◆ What the task requires
Below are the entries; return every line among them that holds the word "plus".

◆ Exercise data
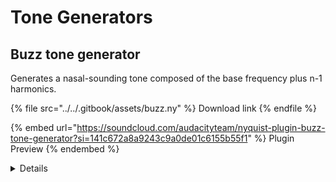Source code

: # Tone Generators

## Buzz tone generator

Generates a nasal-sounding tone composed of the base frequency plus n-1 harmonics.

{% file src="../../.gitbook/assets/buzz.ny" %}
Download link
{% endfile %}

{% embed url="https://soundcloud.com/audacityteam/nyquist-plugin-buzz-tone-generator?si=141c672a8a9243c9a0de01c6155b55f1" %}
Plugin Preview
{% endembed %}

<details>

<summary>Details</summary>

Author: David R.Sky

Generates a nasal-sounding tone composed of the base frequency plus n-1 harmonics. If for example you choose a frequency of 100 Hz with n=4 harmonics, this plug-in will generate a tone comprised of 100, 200, 300 and 400 Hz, of equal amplitude. (The more harmonics, the more nasal and high-pitched the tone sounds.)

Parameters:

1. **Frequency or MIDI number:** \[0=frequency, 1=MIDI (default)]
2. **Frequency:** \[20 - 5000 Hz, default 110]
3. **MIDI note number:** \[16 - 127, default 45]
4. **Number of harmonics:** \[1 - 60, default 12]
5. **Buzz tone duration:** \[0.1 - 120 seconds, default 5.0]
6. **Volume:** \[1 - 100 percent, default 95]

</details>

◆ Task output
Generates a nasal-sounding tone composed of the base frequency plus n-1 harmonics.
Generates a nasal-sounding tone composed of the base frequency plus n-1 harmonics. If for example you choose a frequency of 100 Hz with n=4 harmonics, this plug-in will generate a tone comprised of 100, 200, 300 and 400 Hz, of equal amplitude. (The more harmonics, the more nasal and high-pitched the tone sounds.)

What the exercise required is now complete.